Povilas Čukinas (born 11 April 1983) is a Lithuanian professional basketball player.

Professional career 

Born  in Trakai, Čukinas started his career in LKAL's Puntukas Anykščiai. He moved to Alita Alytus of LKL. Although the player's statistics were not impressive (he averaged 3.8 points per game for Alita), then-LKL champion BC Lietuvos Rytas signed a long-term contract with the young forward. Čukinas played for Lietuvos Rytas for four consecutive years, but was used sparingly. His best season was the 2003-04 season, when Čukinas averaged 10.7 points per game.

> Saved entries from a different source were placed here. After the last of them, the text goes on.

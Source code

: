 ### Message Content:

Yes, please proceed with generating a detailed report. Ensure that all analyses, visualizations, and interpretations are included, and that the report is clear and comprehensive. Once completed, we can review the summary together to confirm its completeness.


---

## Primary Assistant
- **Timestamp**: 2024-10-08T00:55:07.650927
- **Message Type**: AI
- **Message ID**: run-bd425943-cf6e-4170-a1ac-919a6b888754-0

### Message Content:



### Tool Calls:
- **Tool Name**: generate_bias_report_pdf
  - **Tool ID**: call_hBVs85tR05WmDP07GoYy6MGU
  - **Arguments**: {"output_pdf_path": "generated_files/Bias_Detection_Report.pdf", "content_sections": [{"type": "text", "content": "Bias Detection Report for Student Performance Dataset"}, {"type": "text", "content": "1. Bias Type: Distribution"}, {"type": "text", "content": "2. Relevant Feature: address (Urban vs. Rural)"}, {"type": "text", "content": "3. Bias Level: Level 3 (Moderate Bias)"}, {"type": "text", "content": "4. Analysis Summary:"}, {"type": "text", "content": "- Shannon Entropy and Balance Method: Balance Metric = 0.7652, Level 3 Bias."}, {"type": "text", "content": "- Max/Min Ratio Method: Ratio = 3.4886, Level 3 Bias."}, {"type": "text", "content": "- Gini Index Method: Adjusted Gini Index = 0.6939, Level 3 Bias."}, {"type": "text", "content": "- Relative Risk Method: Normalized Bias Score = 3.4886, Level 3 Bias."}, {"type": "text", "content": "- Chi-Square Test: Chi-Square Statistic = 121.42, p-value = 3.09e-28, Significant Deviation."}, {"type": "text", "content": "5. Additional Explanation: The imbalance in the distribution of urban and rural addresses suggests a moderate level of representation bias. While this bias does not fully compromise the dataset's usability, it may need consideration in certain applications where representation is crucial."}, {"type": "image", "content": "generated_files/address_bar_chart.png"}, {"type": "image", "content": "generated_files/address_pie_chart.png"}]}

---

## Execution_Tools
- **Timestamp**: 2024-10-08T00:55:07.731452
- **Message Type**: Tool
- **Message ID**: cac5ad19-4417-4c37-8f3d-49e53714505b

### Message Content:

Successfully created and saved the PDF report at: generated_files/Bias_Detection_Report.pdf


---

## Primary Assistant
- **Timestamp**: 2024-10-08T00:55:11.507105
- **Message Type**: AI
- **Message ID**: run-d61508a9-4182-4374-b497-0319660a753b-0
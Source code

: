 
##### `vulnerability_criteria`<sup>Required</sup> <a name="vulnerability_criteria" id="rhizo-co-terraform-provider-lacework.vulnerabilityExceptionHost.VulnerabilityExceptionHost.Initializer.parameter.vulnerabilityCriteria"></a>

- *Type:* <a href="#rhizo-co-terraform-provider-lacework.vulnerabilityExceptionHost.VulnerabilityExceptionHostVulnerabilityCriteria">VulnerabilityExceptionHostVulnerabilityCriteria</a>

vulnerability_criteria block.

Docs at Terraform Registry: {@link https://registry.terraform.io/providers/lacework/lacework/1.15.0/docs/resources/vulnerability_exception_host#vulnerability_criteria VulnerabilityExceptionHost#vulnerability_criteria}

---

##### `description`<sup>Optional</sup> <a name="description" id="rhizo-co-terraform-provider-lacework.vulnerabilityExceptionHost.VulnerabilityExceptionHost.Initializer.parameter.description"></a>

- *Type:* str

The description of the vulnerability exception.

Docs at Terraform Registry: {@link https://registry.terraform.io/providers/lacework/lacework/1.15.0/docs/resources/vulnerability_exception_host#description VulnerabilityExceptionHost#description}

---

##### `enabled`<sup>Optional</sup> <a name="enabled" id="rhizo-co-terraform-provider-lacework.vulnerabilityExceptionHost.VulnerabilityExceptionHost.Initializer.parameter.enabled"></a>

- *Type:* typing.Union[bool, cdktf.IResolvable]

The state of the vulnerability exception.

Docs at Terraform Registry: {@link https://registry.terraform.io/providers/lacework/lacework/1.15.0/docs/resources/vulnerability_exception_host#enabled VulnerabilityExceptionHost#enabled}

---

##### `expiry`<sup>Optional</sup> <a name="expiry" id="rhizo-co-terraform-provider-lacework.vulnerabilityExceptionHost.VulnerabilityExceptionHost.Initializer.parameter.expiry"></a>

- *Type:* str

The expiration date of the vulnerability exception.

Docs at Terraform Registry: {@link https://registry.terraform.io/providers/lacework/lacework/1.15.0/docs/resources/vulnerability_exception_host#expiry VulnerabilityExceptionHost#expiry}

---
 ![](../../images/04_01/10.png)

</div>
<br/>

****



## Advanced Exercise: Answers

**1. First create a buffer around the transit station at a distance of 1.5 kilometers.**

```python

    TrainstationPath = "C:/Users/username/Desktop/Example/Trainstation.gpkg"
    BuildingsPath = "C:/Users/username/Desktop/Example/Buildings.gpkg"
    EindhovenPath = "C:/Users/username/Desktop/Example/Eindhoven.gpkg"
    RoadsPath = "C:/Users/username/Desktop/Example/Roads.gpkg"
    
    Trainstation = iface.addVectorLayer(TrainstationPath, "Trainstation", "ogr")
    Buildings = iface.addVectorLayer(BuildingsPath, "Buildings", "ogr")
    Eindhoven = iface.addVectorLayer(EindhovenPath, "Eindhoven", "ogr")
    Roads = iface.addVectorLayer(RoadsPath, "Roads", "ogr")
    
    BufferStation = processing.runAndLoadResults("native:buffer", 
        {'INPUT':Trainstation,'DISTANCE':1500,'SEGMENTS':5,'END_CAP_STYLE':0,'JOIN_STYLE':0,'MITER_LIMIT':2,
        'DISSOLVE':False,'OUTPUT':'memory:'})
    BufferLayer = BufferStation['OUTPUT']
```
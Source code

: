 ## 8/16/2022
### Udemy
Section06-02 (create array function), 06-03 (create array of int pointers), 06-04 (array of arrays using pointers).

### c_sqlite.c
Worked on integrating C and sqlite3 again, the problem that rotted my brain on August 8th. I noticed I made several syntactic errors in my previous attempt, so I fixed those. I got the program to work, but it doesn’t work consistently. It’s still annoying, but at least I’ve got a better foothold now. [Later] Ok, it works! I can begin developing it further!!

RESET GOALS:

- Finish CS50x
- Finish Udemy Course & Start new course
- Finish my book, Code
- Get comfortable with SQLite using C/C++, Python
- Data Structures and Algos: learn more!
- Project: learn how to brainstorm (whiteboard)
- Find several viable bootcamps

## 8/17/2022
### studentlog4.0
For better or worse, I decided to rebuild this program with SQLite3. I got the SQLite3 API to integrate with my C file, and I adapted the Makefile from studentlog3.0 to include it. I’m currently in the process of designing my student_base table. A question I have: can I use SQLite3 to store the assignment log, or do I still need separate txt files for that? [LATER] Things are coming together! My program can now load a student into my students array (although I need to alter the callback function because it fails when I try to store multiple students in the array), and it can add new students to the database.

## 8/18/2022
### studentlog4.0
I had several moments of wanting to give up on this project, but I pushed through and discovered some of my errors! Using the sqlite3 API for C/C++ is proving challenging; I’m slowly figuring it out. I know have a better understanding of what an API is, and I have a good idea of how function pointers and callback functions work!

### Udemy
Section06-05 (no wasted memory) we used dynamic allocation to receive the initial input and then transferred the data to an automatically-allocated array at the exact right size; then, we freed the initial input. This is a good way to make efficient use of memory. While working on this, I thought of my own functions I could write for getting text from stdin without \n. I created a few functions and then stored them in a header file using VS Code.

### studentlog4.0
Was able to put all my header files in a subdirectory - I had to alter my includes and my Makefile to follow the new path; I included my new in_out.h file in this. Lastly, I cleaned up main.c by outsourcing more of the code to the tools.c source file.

During the 2006-07 season, Čukinas was loaned to Bundesliga's EnBW Ludwigsburg. He became one of the key players there. Later, he was invited to play for Serie A's Tisettanta Cantù.

On 24 September 2008 Barons LMT invited Čukinas into the team but he was waived only after a month of playing. Čukinas finished the season with BC Budivelnyk. On 25 August 2009 he signed a one-year contract with Žalgiris Kaunas.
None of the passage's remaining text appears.